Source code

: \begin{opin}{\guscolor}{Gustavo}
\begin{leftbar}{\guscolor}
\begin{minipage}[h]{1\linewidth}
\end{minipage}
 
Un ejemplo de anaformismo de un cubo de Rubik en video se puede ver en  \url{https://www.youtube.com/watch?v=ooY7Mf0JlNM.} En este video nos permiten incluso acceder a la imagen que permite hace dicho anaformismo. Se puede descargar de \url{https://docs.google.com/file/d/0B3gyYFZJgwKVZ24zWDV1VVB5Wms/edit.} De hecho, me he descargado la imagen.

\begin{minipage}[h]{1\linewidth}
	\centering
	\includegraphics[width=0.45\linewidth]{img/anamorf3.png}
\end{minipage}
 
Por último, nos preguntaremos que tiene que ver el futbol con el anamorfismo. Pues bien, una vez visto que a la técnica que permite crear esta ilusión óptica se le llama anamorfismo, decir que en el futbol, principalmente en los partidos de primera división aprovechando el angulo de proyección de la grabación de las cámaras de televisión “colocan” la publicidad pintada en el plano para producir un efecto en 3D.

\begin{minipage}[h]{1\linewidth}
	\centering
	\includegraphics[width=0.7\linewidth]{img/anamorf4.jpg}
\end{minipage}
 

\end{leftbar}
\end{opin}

________

PROBLEM STATEMENT: Your answer should be all of the records, transcribed exactly.

ANSWER TO THIS PROBLEM:
Source code

: \begin{opin}{\guscolor}{Gustavo}
\begin{leftbar}{\guscolor}
\begin{minipage}[h]{1\linewidth}
\end{minipage}
 
Un ejemplo de anaformismo de un cubo de Rubik en video se puede ver en  \url{https://www.youtube.com/watch?v=ooY7Mf0JlNM.} En este video nos permiten incluso acceder a la imagen que permite hace dicho anaformismo. Se puede descargar de \url{https://docs.google.com/file/d/0B3gyYFZJgwKVZ24zWDV1VVB5Wms/edit.} De hecho, me he descargado la imagen.

\begin{minipage}[h]{1\linewidth}
	\centering
	\includegraphics[width=0.45\linewidth]{img/anamorf3.png}
\end{minipage}
 
Por último, nos preguntaremos que tiene que ver el futbol con el anamorfismo. Pues bien, una vez visto que a la técnica que permite crear esta ilusión óptica se le llama anamorfismo, decir que en el futbol, principalmente en los partidos de primera división aprovechando el angulo de proyección de la grabación de las cámaras de televisión “colocan” la publicidad pintada en el plano para producir un efecto en 3D.

\begin{minipage}[h]{1\linewidth}
	\centering
	\includegraphics[width=0.7\linewidth]{img/anamorf4.jpg}
\end{minipage}
 

\end{leftbar}
\end{opin}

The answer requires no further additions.